Find all lines in the records that include the word "Elifaz", and copy them out.

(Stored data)
* * * * * * * * *

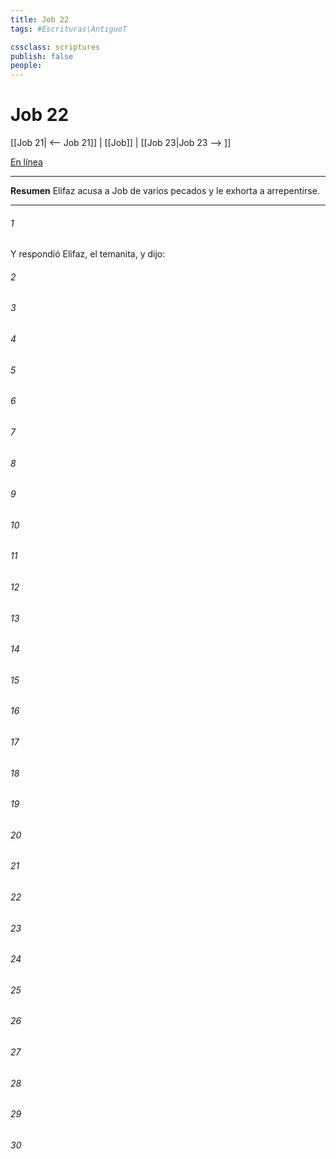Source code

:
 ```yaml
---
title: Job 22
tags: #Escrituras\AntiguoT

cssclass: scriptures
publish: false
people:
---
```


# Job 22
[[Job 21| <-- Job 21]] | [[Job]] | [[Job 23|Job 23 --> ]]

[En línea](https://churchofjesuschrist.org/study/scriptures/ot/job/22?lang=spa)

---
__Resumen__
Elifaz acusa a Job de varios pecados y le exhorta a arrepentirse.

---
###### 1 
Y respondió Elifaz, el temanita, y dijo:

###### 2 


###### 3 


###### 4 


###### 5 


###### 6 


###### 7 


###### 8 


###### 9 


###### 10 


###### 11 


###### 12 


###### 13 


###### 14 


###### 15 


###### 16 


###### 17 


###### 18 


###### 19 


###### 20 


###### 21 


###### 22 


###### 23 


###### 24 


###### 25 


###### 26 


###### 27 


###### 28 


###### 29 


###### 30 


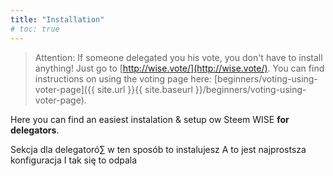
 ```yaml
---
title: "Installation"
# toc: true
---
```


> Attention: If someone delegated you his vote, you don't have to install anything! Just go to [http://wise.vote/](http://wise.vote/). You can find instructions on using the voting page here: [beginners/voting-using-voter-page]({{ site.url }}{{ site.baseurl }}/beginners/voting-using-voter-page).

Here you can find an easiest instalation & setup ow Steem WISE **for delegators**.







Sekcja dla delegatoró∑
w ten sposób to instalujesz
A to jest najprostsza konfiguracja
I tak się to odpala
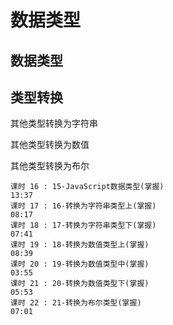 # 数据类型

## 数据类型



## 类型转换

其他类型转换为字符串



其他类型转换为数值



其他类型转换为布尔



```
课时 16 : 15-JavaScript数据类型(掌握)
13:37 
课时 17 : 16-转换为字符串类型上(掌握)
08:17 
课时 18 : 17-转换为字符串类型下(掌握)
07:41 
课时 19 : 18-转换为数值类型上(掌握)
08:39 
课时 20 : 19-转换为数值类型中(掌握)
03:55 
课时 21 : 20-转换为数值类型下(掌握)
05:53 
课时 22 : 21-转换为布尔类型(掌握)
07:01 

```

* * * * * * * * *

> **Exercise response**:
Elifaz acusa a Job de varios pecados y le exhorta a arrepentirse.
Y respondió Elifaz, el temanita, y dijo:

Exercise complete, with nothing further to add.